Tuesday, January 22, 2013

Winter Greater Sage-Grouse

A couple of weeks ago I was in northeastern Montana for some meetings and I managed to carve off a few hours one morning for a quick trip out to an area where I knew Greater Sage-Grouse have wintered in the past. I also had a local resident tell me that she had observed a number of birds in the area recently so I was hopeful that I would run across a few birds.
The weather that morning was fairly nice but somewhat windy, which is pretty typical for that area this time of year. The worst part was that there was a pretty heavy overcast too, which didn't provide for the best light for photography.
I had to search quite a bit for any birds, but finally found a small group of about 5 birds just off the road, just as I was about to turn around and head back towards town. They got nervous when I stopped to watch them and they flew off a short ways to the south, making the rather miserable light conditions even worse as I would be looking directly into what light there was.
I moved off down the road a ways and pulled off to check to see if I had any phone messages and there they were. A large flock of about 80 birds just off the road, plucking sagebrush leaves from the exposed sage in the snow.

I am not surprised that I had a hard time finding these birds. They are very good at blending in to a snowy sage landscape.

 After a short while the bird relaxed and continued to forage in the sage next to the road I was on.

 Maybe next time I can find them with a bit more light to work with, but it certainly was a nice way to spend a morning.

Tuesday, January 15, 2013

Bighorn Sheep Follow Up

For those of you that might not have checked out the comments on my last post, I wanted highlight a comment from Jesse DeVoe on that post. Jesse is a graduate student at MSU as part of The Greater Yellowstone Area Mountain Ungulate Project. The ewe bighorn I had the photo of is one of the study animals in this project.

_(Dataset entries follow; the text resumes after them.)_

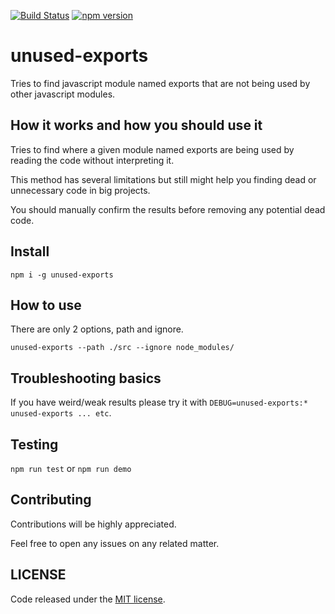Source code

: [![Build Status](https://travis-ci.org/bertolo1988/unused-exports.svg?branch=master)](https://travis-ci.org/bertolo1988/unused-exports)
[![npm version](https://badge.fury.io/js/unused-exports.svg)](https://badge.fury.io/js/unused-exports)

# unused-exports

Tries to find javascript module named exports that are not being used by other javascript modules.

## How it works and how you should use it

Tries to find where a given module named exports are being used by reading the code without interpreting it.

This method has several limitations but still might help you finding dead or unnecessary code in big projects.

You should manually confirm the results before removing any potential dead code. 

## Install

`npm i -g unused-exports`

## How to use

There are only 2 options, path and ignore.

`unused-exports --path ./src --ignore node_modules/`

## Troubleshooting basics

If you have weird/weak results please try it with `DEBUG=unused-exports:* unused-exports ... etc`.

## Testing

`npm run test` or `npm run demo`

## Contributing

Contributions will be highly appreciated.

Feel free to open any issues on any related matter.

## LICENSE

Code released under the [MIT license](./LICENSE).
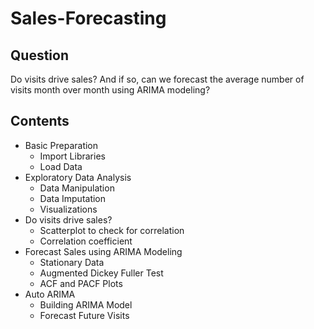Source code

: # Sales-Forecasting

## Question

Do visits drive sales? And if so, can we forecast the average number of visits month over month using ARIMA modeling? 

## Contents

- Basic Preparation
    - Import Libraries
    - Load Data
- Exploratory Data Analysis
    - Data Manipulation
    - Data Imputation
    - Visualizations
- Do visits drive sales?
    - Scatterplot to check for correlation
    - Correlation coefficient
- Forecast Sales using ARIMA Modeling
    - Stationary Data
    - Augmented Dickey Fuller Test
     - ACF and PACF Plots
- Auto ARIMA
    - Building ARIMA Model
    - Forecast Future Visits

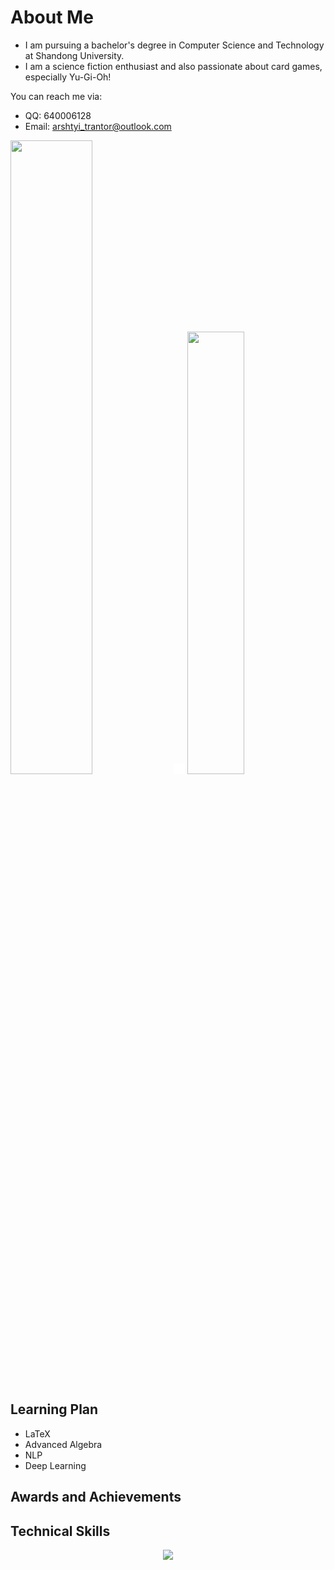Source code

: # About Me

-   I am pursuing a bachelor's degree in Computer Science and Technology at Shandong University.
-   I am a science fiction enthusiast and also passionate about card games, especially Yu-Gi-Oh!

You can reach me via:

-   QQ: 640006128
-   Email: arshtyi_trantor@outlook.com

<span>
<img src="https://github-readme-stats.vercel.app/api?username=Arshtyi&show_icons=true&theme=radical" width="51%"  />
<img src="data:image/png;base64,iVBORw0KGgoAAAANSUhEUgAAAAEAAAABCAYAAAAfFcSJAAAADUlEQVQImWP4////fwAJ+wP9CNHoHgAAAABJRU5ErkJggg==" width="3.5%"/>
<img src="https://github-readme-stats.vercel.app/api/top-langs/?username=Arshtyi&hide=VHDL&layout=compact" width="42.62%" />
</span>

## Learning Plan

-   LaTeX
-   Advanced Algebra
-   NLP
-   Deep Learning

## Awards and Achievements

## Technical Skills

<p align="center">
  <a href="https://skillicons.dev">
    <img src="https://skillicons.dev/icons?i=linux,js,html,css,latex,md,cpp,c,python,java,vim,ts,matlab,kotlin,cmake,cs,rust&perline=7&theme=light" />
  </a>
</p>
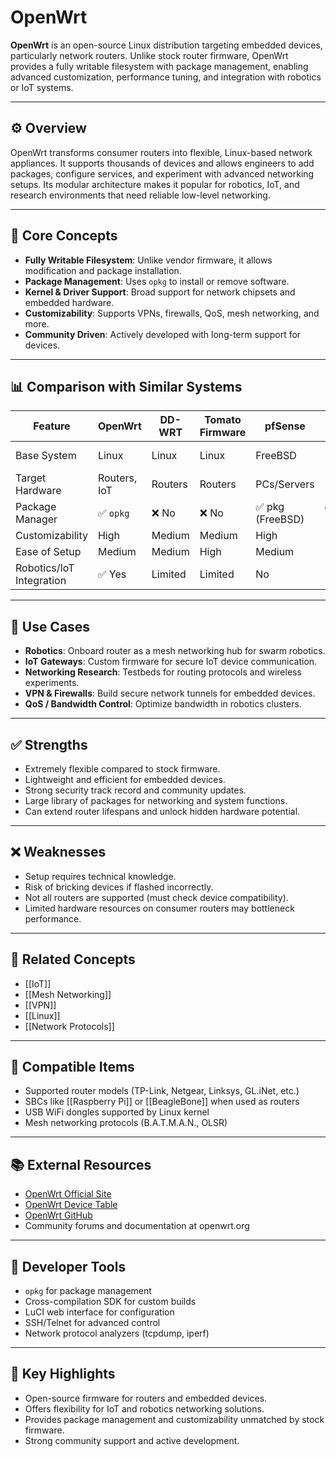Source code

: # OpenWrt

**OpenWrt** is an open-source Linux distribution targeting embedded devices, particularly network routers. Unlike stock router firmware, OpenWrt provides a fully writable filesystem with package management, enabling advanced customization, performance tuning, and integration with robotics or IoT systems.

---

## ⚙️ Overview

OpenWrt transforms consumer routers into flexible, Linux-based network appliances. It supports thousands of devices and allows engineers to add packages, configure services, and experiment with advanced networking setups. Its modular architecture makes it popular for robotics, IoT, and research environments that need reliable low-level networking.

---

## 🧠 Core Concepts

- **Fully Writable Filesystem**: Unlike vendor firmware, it allows modification and package installation.
- **Package Management**: Uses `opkg` to install or remove software.
- **Kernel & Driver Support**: Broad support for network chipsets and embedded hardware.
- **Customizability**: Supports VPNs, firewalls, QoS, mesh networking, and more.
- **Community Driven**: Actively developed with long-term support for devices.

---

## 📊 Comparison with Similar Systems

| Feature                     | OpenWrt            | DD-WRT             | Tomato Firmware    | pfSense            | VyOS             |
|------------------------------|-------------------|-------------------|-------------------|-------------------|-----------------|
| Base System                  | Linux             | Linux             | Linux             | FreeBSD           | Linux (Debian)  |
| Target Hardware              | Routers, IoT      | Routers           | Routers           | PCs/Servers       | PCs/Servers     |
| Package Manager              | ✅ `opkg`         | ❌ No              | ❌ No              | ✅ pkg (FreeBSD)  | ✅ apt (Debian) |
| Customizability              | High              | Medium            | Medium            | High              | High            |
| Ease of Setup                | Medium            | Medium            | High              | Medium            | Medium          |
| Robotics/IoT Integration     | ✅ Yes            | Limited           | Limited           | No                | Limited         |

---

## 🔧 Use Cases

- **Robotics**: Onboard router as a mesh networking hub for swarm robotics.
- **IoT Gateways**: Custom firmware for secure IoT device communication.
- **Networking Research**: Testbeds for routing protocols and wireless experiments.
- **VPN & Firewalls**: Build secure network tunnels for embedded devices.
- **QoS / Bandwidth Control**: Optimize bandwidth in robotics clusters.

---

## ✅ Strengths

- Extremely flexible compared to stock firmware.
- Lightweight and efficient for embedded devices.
- Strong security track record and community updates.
- Large library of packages for networking and system functions.
- Can extend router lifespans and unlock hidden hardware potential.

---

## ❌ Weaknesses

- Setup requires technical knowledge.
- Risk of bricking devices if flashed incorrectly.
- Not all routers are supported (must check device compatibility).
- Limited hardware resources on consumer routers may bottleneck performance.

---

## 🔗 Related Concepts

- [[IoT]]
- [[Mesh Networking]]
- [[VPN]]
- [[Linux]]
- [[Network Protocols]]

---

## 🧩 Compatible Items

- Supported router models (TP-Link, Netgear, Linksys, GL.iNet, etc.)
- SBCs like [[Raspberry Pi]] or [[BeagleBone]] when used as routers
- USB WiFi dongles supported by Linux kernel
- Mesh networking protocols (B.A.T.M.A.N., OLSR)

---

## 📚 External Resources

- [OpenWrt Official Site](https://openwrt.org)
- [OpenWrt Device Table](https://openwrt.org/toh/start)
- [OpenWrt GitHub](https://github.com/openwrt/openwrt)
- Community forums and documentation at openwrt.org

---

## 🧰 Developer Tools

- `opkg` for package management
- Cross-compilation SDK for custom builds
- LuCI web interface for configuration
- SSH/Telnet for advanced control
- Network protocol analyzers (tcpdump, iperf)

---

## 🌟 Key Highlights

- Open-source firmware for routers and embedded devices.
- Offers flexibility for IoT and robotics networking solutions.
- Provides package management and customizability unmatched by stock firmware.
- Strong community support and active development.
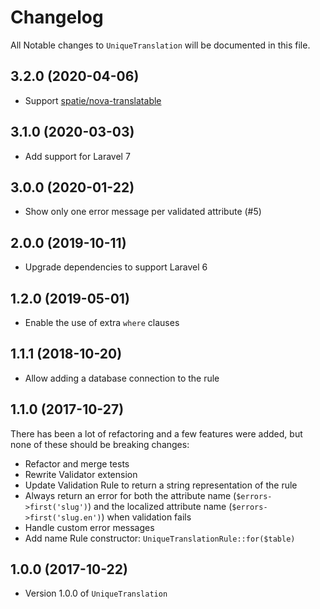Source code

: # Changelog

All Notable changes to `UniqueTranslation` will be documented in this file.

## 3.2.0 (2020-04-06)

- Support [spatie/nova-translatable](https://github.com/spatie/nova-translatable/)

## 3.1.0 (2020-03-03)

- Add support for Laravel 7

## 3.0.0 (2020-01-22)

- Show only one error message per validated attribute (#5)

## 2.0.0 (2019-10-11)

- Upgrade dependencies to support Laravel 6

## 1.2.0 (2019-05-01)

- Enable the use of extra `where` clauses

## 1.1.1 (2018-10-20)

- Allow adding a database connection to the rule

## 1.1.0 (2017-10-27)

There has been a lot of refactoring and a few features were added, but none of these should be breaking changes:

-   Refactor and merge tests
-   Rewrite Validator extension
-   Update Validation Rule to return a string representation of the rule
-   Always return an error for both the attribute name (`$errors->first('slug')`) and the localized attribute name (`$errors->first('slug.en')`) when validation fails
-   Handle custom error messages
-   Add name Rule constructor: `UniqueTranslationRule::for($table)`

## 1.0.0 (2017-10-22)

- Version 1.0.0 of `UniqueTranslation`
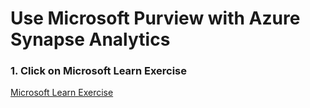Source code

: # Use Microsoft Purview with Azure Synapse Analytics

### 1. Click on Microsoft Learn Exercise

[Microsoft Learn Exercise](https://microsoftlearning.github.io/dp-203-azure-data-engineer/Instructions/Labs/22-Synapse-purview.html)


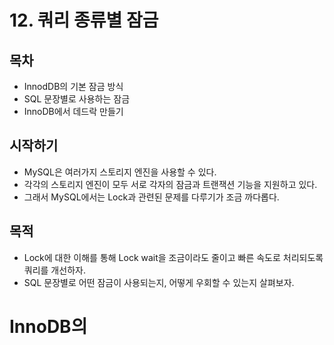 # 12. 쿼리 종류별 잠금
## 목차
* InnodDB의 기본 잠금 방식
* SQL 문장별로 사용하는 잠금
* InnoDB에서 데드락 만들기

## 시작하기
* MySQL은 여러가지 스토리지 엔진을 사용할 수 있다.
* 각각의 스토리지 엔진이 모두 서로 각자의 잠금과 트랜잭션 기능을 지원하고 있다.
* 그래서 MySQL에서는 Lock과 관련된 문제를 다루기가 조금 까다롭다.

## 목적
* Lock에 대한 이해를 통해 Lock wait을 조금이라도 줄이고 빠른 속도로 처리되도록 쿼리를 개선하자.
* SQL 문장별로 어떤 잠금이 사용되는지, 어떻게 우회할 수 있는지 살펴보자.

# InnoDB의 
<!--stackedit_data:
eyJoaXN0b3J5IjpbMjk0MjMwMzEyXX0=
-->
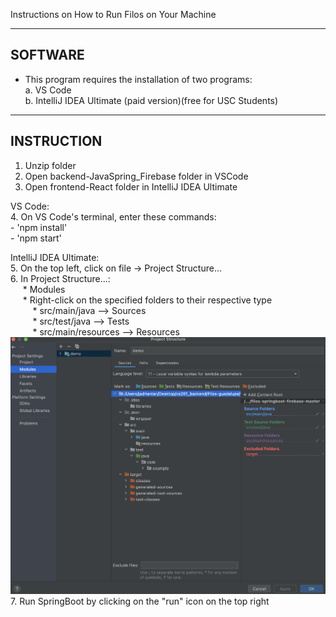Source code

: Instructions on How to Run Filos on Your Machine 


--------
SOFTWARE
--------
* This program requires the installation of two programs: \
    a. VS Code \
    b. IntelliJ IDEA Ultimate (paid version)(free for USC Students)


-----------
INSTRUCTION
-----------
1. Unzip folder
2. Open backend-JavaSpring_Firebase folder in VSCode
3. Open frontend-React folder in IntelliJ IDEA Ultimate
    
VS Code: \
4. On VS Code's terminal, enter these commands: \
    - 'npm install' \
    - 'npm start' 

IntelliJ IDEA Ultimate: \
5. On the top left, click on file -> Project Structure...\
6. In Project Structure...: <br />
&nbsp;&nbsp;&nbsp;&nbsp; * Modules <br />
&nbsp;&nbsp;&nbsp;&nbsp; * Right-click on the specified folders to their respective type <br />
&nbsp;&nbsp;&nbsp;&nbsp;&nbsp;&nbsp;&nbsp;&nbsp; * src/main/java      -->  Sources <br />
&nbsp;&nbsp;&nbsp;&nbsp;&nbsp;&nbsp;&nbsp;&nbsp; * src/test/java      -->  Tests <br />
&nbsp;&nbsp;&nbsp;&nbsp;&nbsp;&nbsp;&nbsp;&nbsp; * src/main/resources -->  Resources <br />
        ![Screenshot](Instructions.png) <br />
7. Run SpringBoot by clicking on the "run" icon on the top right 
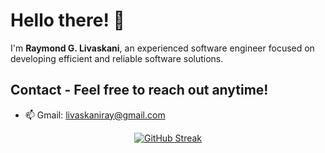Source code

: # Hello there! 👋

I'm **Raymond G. Livaskani**, an experienced software engineer focused on developing efficient and reliable software solutions.              
    
## Contact - Feel free to reach out anytime!      
  
- 📫 Gmail: [livaskaniray@gmail.com](mailto:livaskaniray@gmail.com)  
<p align="center">   
  <tr>
    <td align="center" style="padding=0;width=50%;">
<a href="https://git.io/streak-stats"><img src="https://streak-stats.demolab.com?user=rliva&theme=highcontrast&hide_border=true&border_radius=4.6" alt="GitHub Streak" /></a>
    </td>
  </tr>
</p>
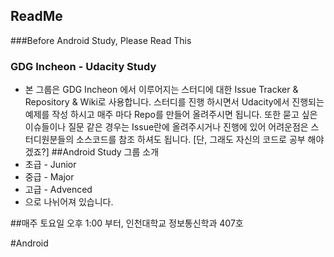## ReadMe
###Before Android Study, Please Read This

### GDG Incheon - Udacity Study
* 본 그룹은 GDG Incheon 에서 이루어지는 스터디에 대한 Issue Tracker & Repository & Wiki로 사용합니다.
 스터디를 진행 하시면서 Udacity에서 진행되는 예제를 작성 하시고 매주 마다 Repo를 만들어 올려주시면 됩니다.
 또한 묻고 싶은 이슈들이나 질문 같은 경우는 Issue란에 올려주시거나 진행에 있어 어려운점은
 스터디원분들의 소스코드를 참조 하셔도 됩니다. [단, 그래도 자신의 코드로 공부 해야 겠죠?]
##Android Study 그룹 소개
* 초급 - Junior
* 중급 - Major
* 고급 - Advenced 
* 으로 나뉘어져 있습니다.

##매주 토요일 오후 1:00 부터, 인천대학교 정보통신학과 407호

#Android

As Jesse explained, the two collars on the ewe serve different purposes and this is further explained in the following from the projects website
"The dual collaring strategy involves the deployment of both a GPS and VHF radio collar on a
single individual.  The advantage of GPS technology is that it provides fine-scale (precise)
spatial data at regular, relatively short, time intervals. Such data are optimal for addressing
questions of spatial ecology.  Spatial studies will provide insights into movement dynamics at the
scale of individuals important in defining discrete populations, identifying migration pathways
and corridors, and describing patterns of fidelity, dispersal, and metapopulation dynamics.  GPS technology is the most appropriate method for this effort as detailed spatial studies would requireintensive and extensive aerial surveys if VHF telemetry were used.  The unpredictability of flying weather and the inherent hazards of flying in mountainous terrain would limit both the
spatial and temporal resolution of the data and, thus, erode the potential ecological insights that
can be gained from such an effort.
The disadvantage, however, of GPS technology is that deployment on animals is limited to
approximately 1 to 2 years due to short battery life which limits their utility for collecting
demographic (survival, reproduction) data.  The VHF collars, on the other hand, have the
capacity for long term deployment (about 5-8 years) and are optimal for addressing questions of population dynamics. Understanding and estimating the basic vital rates of the populations, that is survival and reproduction of adults and survival and recruitment of young-of-the-year, is
important knowledge for managing and conserving populations. In ungulates, these
demographic processes are age-dependent and can vary from year-to-year depending on
variability in warm and cold season weather which, in turn, influences forage quantity, quality,
and availability. VHF telemetry is a simple, reliable, and economical tool for long term survival
and reproduction studies of individual animals. Thus, the combined instrumentation of GPS and
VHF collars on individuals will serve to integrate and maximize ecological insight in an efficient
 More information on the telemetry part of the study, including capture techniques, immobilization, and more specifics about the collars can be found here (PDF).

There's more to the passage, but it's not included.